Hello, Broadsheet readers! Meghan Markle makes her debut as a startup investor, Argentina decides to legalize abortion, and Dr Jill Biden has definitely earned her title. Go get your Monday.
– There’s a doctor in the house. If you’ve spent this weekend relaxing, spending time with friends and family, or reading for fun, let me tell you about some hateful readings from your final days. The topic is one that may seem silly from the start – and it’s not improving.
Should Dr. Jill Biden, the first lady-elect of the United States, call herself a “doctor”? Writer Joseph Epstein managed to devote 800 words to this question in the the Wall Street newspaperopinion pages from.
Any belief that this would be a good faith argument evaporated in the first sentence of the article, where Epstein referred to the 69-year-old elected first lady as a “kid.” His title of “Dr”, he asserts, “sounds and feels fraudulent, not to say a little funny.”

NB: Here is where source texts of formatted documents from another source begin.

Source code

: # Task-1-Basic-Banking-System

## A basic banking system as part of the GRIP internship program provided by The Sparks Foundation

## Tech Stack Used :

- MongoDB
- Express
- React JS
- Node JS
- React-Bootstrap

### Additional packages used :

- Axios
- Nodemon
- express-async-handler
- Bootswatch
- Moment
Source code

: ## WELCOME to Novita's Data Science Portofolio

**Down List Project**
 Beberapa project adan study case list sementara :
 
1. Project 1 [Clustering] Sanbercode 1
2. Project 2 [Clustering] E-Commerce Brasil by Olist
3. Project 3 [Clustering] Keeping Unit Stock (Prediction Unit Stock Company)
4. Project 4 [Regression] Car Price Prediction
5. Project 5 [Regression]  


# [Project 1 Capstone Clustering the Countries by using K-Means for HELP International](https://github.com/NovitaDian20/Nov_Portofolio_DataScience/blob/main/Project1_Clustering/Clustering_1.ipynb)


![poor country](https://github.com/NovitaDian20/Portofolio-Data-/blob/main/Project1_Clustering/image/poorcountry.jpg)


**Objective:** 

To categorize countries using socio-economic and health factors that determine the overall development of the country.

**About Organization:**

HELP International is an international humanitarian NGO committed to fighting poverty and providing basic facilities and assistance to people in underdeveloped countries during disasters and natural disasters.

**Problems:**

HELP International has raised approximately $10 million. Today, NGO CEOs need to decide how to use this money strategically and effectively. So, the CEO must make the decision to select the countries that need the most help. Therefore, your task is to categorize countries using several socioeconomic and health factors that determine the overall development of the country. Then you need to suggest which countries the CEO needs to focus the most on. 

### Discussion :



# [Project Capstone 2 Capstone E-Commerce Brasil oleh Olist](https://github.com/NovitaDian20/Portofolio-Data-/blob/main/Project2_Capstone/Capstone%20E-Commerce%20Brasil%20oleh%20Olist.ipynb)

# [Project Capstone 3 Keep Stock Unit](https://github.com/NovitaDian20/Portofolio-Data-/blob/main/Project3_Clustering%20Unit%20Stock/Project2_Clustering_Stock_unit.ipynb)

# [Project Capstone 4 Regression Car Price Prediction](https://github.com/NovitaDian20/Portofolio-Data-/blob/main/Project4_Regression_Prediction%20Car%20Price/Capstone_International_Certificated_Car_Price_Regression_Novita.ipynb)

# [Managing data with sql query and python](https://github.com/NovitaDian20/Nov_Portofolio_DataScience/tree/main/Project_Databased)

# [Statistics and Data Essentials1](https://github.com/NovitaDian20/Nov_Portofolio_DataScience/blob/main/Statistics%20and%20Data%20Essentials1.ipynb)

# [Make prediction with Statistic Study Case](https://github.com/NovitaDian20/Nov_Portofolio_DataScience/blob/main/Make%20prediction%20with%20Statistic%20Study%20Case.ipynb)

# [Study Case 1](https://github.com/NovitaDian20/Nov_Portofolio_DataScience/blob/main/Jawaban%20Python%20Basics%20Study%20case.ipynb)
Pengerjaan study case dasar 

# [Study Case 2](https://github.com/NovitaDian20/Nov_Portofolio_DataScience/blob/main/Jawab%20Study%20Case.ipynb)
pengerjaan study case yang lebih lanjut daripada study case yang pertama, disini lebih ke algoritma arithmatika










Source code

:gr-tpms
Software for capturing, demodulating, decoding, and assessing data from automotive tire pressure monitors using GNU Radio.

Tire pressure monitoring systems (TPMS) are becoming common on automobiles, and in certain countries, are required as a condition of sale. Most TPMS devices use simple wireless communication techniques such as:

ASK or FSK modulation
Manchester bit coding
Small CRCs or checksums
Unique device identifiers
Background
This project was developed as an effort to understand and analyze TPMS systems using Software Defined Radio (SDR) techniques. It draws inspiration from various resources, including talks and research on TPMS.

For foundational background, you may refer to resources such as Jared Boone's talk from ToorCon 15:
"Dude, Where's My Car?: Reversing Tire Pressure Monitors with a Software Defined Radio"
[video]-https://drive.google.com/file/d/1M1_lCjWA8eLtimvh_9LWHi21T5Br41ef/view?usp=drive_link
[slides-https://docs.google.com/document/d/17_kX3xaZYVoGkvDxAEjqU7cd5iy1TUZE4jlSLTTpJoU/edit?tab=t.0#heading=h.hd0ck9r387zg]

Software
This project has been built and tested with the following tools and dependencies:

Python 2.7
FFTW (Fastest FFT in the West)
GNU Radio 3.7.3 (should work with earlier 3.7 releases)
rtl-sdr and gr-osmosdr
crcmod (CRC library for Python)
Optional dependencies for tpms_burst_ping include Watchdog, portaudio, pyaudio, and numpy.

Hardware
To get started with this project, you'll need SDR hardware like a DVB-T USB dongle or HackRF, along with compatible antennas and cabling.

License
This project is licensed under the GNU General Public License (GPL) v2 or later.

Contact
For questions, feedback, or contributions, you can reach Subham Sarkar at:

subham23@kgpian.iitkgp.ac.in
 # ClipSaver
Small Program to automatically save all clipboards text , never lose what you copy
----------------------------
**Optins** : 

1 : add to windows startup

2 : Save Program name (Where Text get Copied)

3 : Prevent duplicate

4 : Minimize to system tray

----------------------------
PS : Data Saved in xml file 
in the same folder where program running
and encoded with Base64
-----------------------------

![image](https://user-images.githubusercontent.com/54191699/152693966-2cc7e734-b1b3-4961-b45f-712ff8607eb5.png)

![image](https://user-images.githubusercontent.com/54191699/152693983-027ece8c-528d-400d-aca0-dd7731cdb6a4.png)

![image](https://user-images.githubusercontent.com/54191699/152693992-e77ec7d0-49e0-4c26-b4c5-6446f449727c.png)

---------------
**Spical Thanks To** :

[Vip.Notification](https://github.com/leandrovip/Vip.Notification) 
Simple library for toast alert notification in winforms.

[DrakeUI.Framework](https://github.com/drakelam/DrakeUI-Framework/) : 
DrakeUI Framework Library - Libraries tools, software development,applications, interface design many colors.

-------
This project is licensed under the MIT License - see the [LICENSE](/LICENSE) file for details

Epstein achieved something rare with this coin. Suddenly, he offended doctors in the humanities and social sciences (he maintains that diplomas have lost their prestige); doctors (for some reason he quotes a “wise man” who said “no one should be called ‘Dr’ unless they have given birth to a child”); his former employer, Northwestern University, who issued a statement distance oneself from him; and, of course, women.
Would a writer dare to declare in a national newspaper that a man who won the title of “Dr.” after years of study, should we “abandon the doc?”

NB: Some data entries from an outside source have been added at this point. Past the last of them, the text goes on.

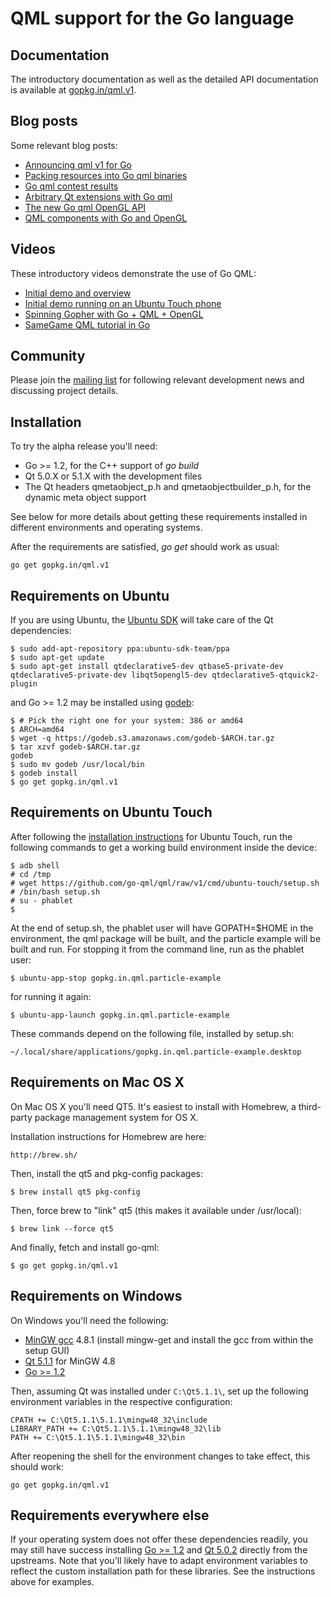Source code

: # QML support for the Go language

Documentation
-------------

The introductory documentation as well as the detailed API documentation is
available at [gopkg.in/qml.v1](http://godoc.org/gopkg.in/qml.v1).


Blog posts
----------

Some relevant blog posts:

  * [Announcing qml v1 for Go](http://blog.labix.org/2014/08/13/announcing-qml-v1-for-go)
  * [Packing resources into Go qml binaries](http://blog.labix.org/2014/09/26/packing-resources-into-go-qml-binaries)
  * [Go qml contest results](http://blog.labix.org/2014/04/25/qml-contest-results)
  * [Arbitrary Qt extensions with Go qml](http://blog.labix.org/2014/03/21/arbitrary-qt-extensions-with-go-qml)
  * [The new Go qml OpenGL API](http://blog.labix.org/2014/08/29/the-new-go-qml-opengl-api)
  * [QML components with Go and OpenGL](http://blog.labix.org/2013/12/23/qml-components-with-go-and-opengl)


Videos
------

These introductory videos demonstrate the use of Go QML:

  * [Initial demo and overview](http://youtu.be/FVQlMrPa7lI)
  * [Initial demo running on an Ubuntu Touch phone](http://youtu.be/HB-3o8Cysec)
  * [Spinning Gopher with Go + QML + OpenGL](http://youtu.be/qkH7_dtOyPk)
  * [SameGame QML tutorial in Go](http://youtu.be/z8noX48hiMI)


Community
---------

Please join the [mailing list](https://groups.google.com/forum/#!forum/go-qml) for
following relevant development news and discussing project details.


Installation
------------

To try the alpha release you'll need:

  * Go >= 1.2, for the C++ support of _go build_
  * Qt 5.0.X or 5.1.X with the development files
  * The Qt headers qmetaobject_p.h and qmetaobjectbuilder_p.h, for the dynamic meta object support

See below for more details about getting these requirements installed in different environments and operating systems.

After the requirements are satisfied, _go get_ should work as usual:

    go get gopkg.in/qml.v1


Requirements on Ubuntu
----------------------

If you are using Ubuntu, the [Ubuntu SDK](http://developer.ubuntu.com/get-started/) will take care of the Qt dependencies:

    $ sudo add-apt-repository ppa:ubuntu-sdk-team/ppa
    $ sudo apt-get update
    $ sudo apt-get install qtdeclarative5-dev qtbase5-private-dev qtdeclarative5-private-dev libqt5opengl5-dev qtdeclarative5-qtquick2-plugin

and Go >= 1.2 may be installed using [godeb](http://blog.labix.org/2013/06/15/in-flight-deb-packages-of-go):

    $ # Pick the right one for your system: 386 or amd64
    $ ARCH=amd64
    $ wget -q https://godeb.s3.amazonaws.com/godeb-$ARCH.tar.gz
    $ tar xzvf godeb-$ARCH.tar.gz
    godeb
    $ sudo mv godeb /usr/local/bin
    $ godeb install
    $ go get gopkg.in/qml.v1


Requirements on Ubuntu Touch
----------------------------

After following the [installation instructions](https://wiki.ubuntu.com/Touch/Install) for Ubuntu Touch,
run the following commands to get a working build environment inside the device:

    $ adb shell
    # cd /tmp
    # wget https://github.com/go-qml/qml/raw/v1/cmd/ubuntu-touch/setup.sh
    # /bin/bash setup.sh
    # su - phablet
    $

At the end of setup.sh, the phablet user will have GOPATH=$HOME in the environment,
the qml package will be built, and the particle example will be built and run. For
stopping it from the command line, run as the phablet user:

    $ ubuntu-app-stop gopkg.in.qml.particle-example

for running it again:

    $ ubuntu-app-launch gopkg.in.qml.particle-example

These commands depend on the following file, installed by setup.sh:

    ~/.local/share/applications/gopkg.in.qml.particle-example.desktop


Requirements on Mac OS X
------------------------

On Mac OS X you'll need QT5. It's easiest to install with Homebrew, a
third-party package management system for OS X.

Installation instructions for Homebrew are here:

    http://brew.sh/

Then, install the qt5 and pkg-config packages:

    $ brew install qt5 pkg-config

Then, force brew to "link" qt5 (this makes it available under /usr/local):

    $ brew link --force qt5

And finally, fetch and install go-qml:

    $ go get gopkg.in/qml.v1


Requirements on Windows
-----------------------

On Windows you'll need the following:

  * [MinGW gcc](http://sourceforge.net/projects/mingw/files/latest/download) 4.8.1 (install mingw-get and install the gcc from within the setup GUI)
  * [Qt 5.1.1](http://download.qt-project.org/official_releases/qt/5.1/5.1.1/qt-windows-opensource-5.1.1-mingw48_opengl-x86-offline.exe) for MinGW 4.8
  * [Go >= 1.2](http://golang.org/doc/install)

Then, assuming Qt was installed under `C:\Qt5.1.1\`, set up the following environment variables in the respective configuration:

    CPATH += C:\Qt5.1.1\5.1.1\mingw48_32\include
    LIBRARY_PATH += C:\Qt5.1.1\5.1.1\mingw48_32\lib
    PATH += C:\Qt5.1.1\5.1.1\mingw48_32\bin

After reopening the shell for the environment changes to take effect, this should work:

    go get gopkg.in/qml.v1


Requirements everywhere else
----------------------------

If your operating system does not offer these dependencies readily,
you may still have success installing [Go >= 1.2](http://golang.org/doc/install)
and [Qt 5.0.2](http://download.qt-project.org/archive/qt/5.0/5.0.2/)
directly from the upstreams.  Note that you'll likely have to adapt
environment variables to reflect the custom installation path for
these libraries. See the instructions above for examples.
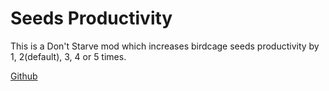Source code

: # Seeds Productivity

This is a Don't Starve mod which increases birdcage seeds productivity by 1, 2(default), 3, 4 or 5 times.

[Github](https://github.com/xpol/dont-starve-seeds-productivity)
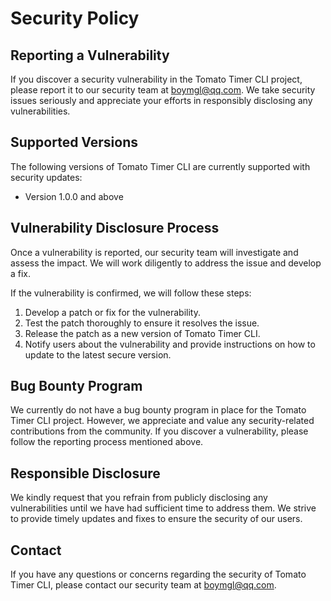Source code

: # Security Policy

## Reporting a Vulnerability

If you discover a security vulnerability in the Tomato Timer CLI project, please report it to our security team at <boymgl@qq.com>. We take security issues seriously and appreciate your efforts in responsibly disclosing any vulnerabilities.

## Supported Versions

The following versions of Tomato Timer CLI are currently supported with security updates:

- Version 1.0.0 and above

## Vulnerability Disclosure Process

Once a vulnerability is reported, our security team will investigate and assess the impact. We will work diligently to address the issue and develop a fix.

If the vulnerability is confirmed, we will follow these steps:

1. Develop a patch or fix for the vulnerability.
2. Test the patch thoroughly to ensure it resolves the issue.
3. Release the patch as a new version of Tomato Timer CLI.
4. Notify users about the vulnerability and provide instructions on how to update to the latest secure version.

## Bug Bounty Program

We currently do not have a bug bounty program in place for the Tomato Timer CLI project. However, we appreciate and value any security-related contributions from the community. If you discover a vulnerability, please follow the reporting process mentioned above.

## Responsible Disclosure

We kindly request that you refrain from publicly disclosing any vulnerabilities until we have had sufficient time to address them. We strive to provide timely updates and fixes to ensure the security of our users.

## Contact

If you have any questions or concerns regarding the security of Tomato Timer CLI, please contact our security team at <boymgl@qq.com>.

Biden received his doctorate – an Ed.D. or a Doctor of Education – from the University of Delaware in 2007. Epstein is not only the latest in a long line to question the professional achievements of women, but specifically belittles Biden’s research. He calls the title of his thesis, “Student Retention at Community Colleges: Meeting Student Needs”, “without a promise.” This analysis – to be generous with the word – would likely be news to the community college students Biden taught for over 20 years, including during her time as Second Lady, and to those who will be in her classes for more than 20 years. what continues to teach after moving to the White House. (The Merriam-Webster dictionary had another clapback suitable for this dig: he added that the word “doctor” comes from the Latin word for “teacher”.)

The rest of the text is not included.